Last September the U.S. Third Circuit ruled in Massie v. HUD that HUD couldn't foreclose and sell off the Third East Hills former housing project in Pittsburgh without preserving the Section 8 contract that kept many of the existing residents housed. The Pittsburgh Tribune-Review explained:
The appeals court said U.S. District Judge Donetta Ambrose should not have dismissed the case in 2008 in favor of the U.S. Department of Housing and Urban Development because the former shareholder residents of Third East Hill Park have evidence that HUD lied about its reason for foreclosing on their homes.

The agency said in 2006 that it was foreclosing on the homes because tenants had failed to keep up the properties.
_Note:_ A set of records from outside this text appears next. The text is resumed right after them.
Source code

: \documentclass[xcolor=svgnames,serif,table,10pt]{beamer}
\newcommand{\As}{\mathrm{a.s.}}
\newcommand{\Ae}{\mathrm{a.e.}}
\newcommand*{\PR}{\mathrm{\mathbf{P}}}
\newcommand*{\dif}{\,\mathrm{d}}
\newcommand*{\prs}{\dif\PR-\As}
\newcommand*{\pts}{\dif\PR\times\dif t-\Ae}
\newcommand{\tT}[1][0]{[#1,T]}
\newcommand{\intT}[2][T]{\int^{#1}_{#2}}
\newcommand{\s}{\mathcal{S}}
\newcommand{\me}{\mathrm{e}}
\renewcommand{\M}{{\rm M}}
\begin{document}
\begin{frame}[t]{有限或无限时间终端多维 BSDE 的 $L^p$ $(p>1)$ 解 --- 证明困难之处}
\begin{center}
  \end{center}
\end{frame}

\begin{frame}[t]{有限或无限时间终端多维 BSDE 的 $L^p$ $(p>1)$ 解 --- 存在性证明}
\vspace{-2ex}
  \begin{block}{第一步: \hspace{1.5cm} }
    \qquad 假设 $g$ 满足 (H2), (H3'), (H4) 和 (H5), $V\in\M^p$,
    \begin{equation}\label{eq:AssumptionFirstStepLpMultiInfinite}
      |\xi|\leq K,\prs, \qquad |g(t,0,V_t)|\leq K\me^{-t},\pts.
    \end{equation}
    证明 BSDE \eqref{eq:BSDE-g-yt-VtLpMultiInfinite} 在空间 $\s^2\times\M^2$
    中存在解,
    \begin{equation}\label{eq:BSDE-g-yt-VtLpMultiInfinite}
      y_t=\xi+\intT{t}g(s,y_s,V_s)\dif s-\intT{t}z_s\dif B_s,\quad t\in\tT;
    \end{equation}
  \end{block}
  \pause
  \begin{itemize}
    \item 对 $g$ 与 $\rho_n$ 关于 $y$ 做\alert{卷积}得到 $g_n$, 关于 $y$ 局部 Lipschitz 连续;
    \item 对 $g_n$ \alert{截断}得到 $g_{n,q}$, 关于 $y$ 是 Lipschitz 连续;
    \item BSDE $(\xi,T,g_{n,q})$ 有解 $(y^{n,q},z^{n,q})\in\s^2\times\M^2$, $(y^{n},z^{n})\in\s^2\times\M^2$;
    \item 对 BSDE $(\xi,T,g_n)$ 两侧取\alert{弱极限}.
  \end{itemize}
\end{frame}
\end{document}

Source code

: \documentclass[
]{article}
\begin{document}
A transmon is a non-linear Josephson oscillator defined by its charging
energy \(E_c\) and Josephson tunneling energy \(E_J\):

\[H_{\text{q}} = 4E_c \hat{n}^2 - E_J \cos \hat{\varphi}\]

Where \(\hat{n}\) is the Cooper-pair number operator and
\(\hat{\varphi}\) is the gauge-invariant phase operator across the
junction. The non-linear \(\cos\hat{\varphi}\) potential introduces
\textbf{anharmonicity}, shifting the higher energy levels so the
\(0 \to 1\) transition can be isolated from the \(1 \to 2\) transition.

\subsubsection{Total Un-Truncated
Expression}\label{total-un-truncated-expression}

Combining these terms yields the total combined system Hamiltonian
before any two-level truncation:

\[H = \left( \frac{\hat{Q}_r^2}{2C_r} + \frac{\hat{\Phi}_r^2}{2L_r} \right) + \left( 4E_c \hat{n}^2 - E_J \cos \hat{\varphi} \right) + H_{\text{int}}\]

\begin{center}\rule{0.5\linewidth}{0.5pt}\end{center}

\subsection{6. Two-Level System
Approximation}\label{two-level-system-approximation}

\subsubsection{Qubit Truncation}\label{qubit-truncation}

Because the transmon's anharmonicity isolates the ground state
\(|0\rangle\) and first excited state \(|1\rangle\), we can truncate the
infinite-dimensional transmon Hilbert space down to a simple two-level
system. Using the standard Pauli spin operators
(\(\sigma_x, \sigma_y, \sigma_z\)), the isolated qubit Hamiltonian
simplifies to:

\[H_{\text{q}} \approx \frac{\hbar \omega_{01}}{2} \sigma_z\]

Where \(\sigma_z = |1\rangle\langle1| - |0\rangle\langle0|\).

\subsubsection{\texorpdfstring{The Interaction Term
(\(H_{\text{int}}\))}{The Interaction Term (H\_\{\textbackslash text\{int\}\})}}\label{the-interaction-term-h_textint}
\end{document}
The tenants claim HUD foreclosed so it could sell the property to the Urban Redevelopment Authority, which sold it to a private developer that has a HUD-funded project to build subsidized housing.
The Housing Justice Network of the National Housing Law Project, which helped with the class action suit, has a case summary with links to the opinion and an amicus brief.

The opinion is kind of a case study in how forcible privatization violates HUD's alleged mission of keeping people indoors. Here, the court quotes HUD turning up its nose at its own subsidized tenants:
"The local HUD office sent a memorandum, also on
November 10, 2004, to HUD’s Atlanta Multifamily Property
Distribution Center, recommending foreclosure on the property.
The memo included the prior inspection reports and other
documentation. It also included a document entitled “Field
Office Foreclosure Recommendation,” which described the
property. The Recommendation noted that the property adjoined
two other affordable housing developments, which had both
been sold to developers, who were awarded low-income tax
credits and would be improving those properties. According to
the Recommendation, Third East Hills Park, in its current
condition, would negatively affect the success of the other
properties. The area was described in the Recommendation as
“heavily impacted with subsidized housing.”..."
For the residents doing the "impacting", who have been facing this mess since 2004, the outcome could be hefty relocation assistance, and if so, about time.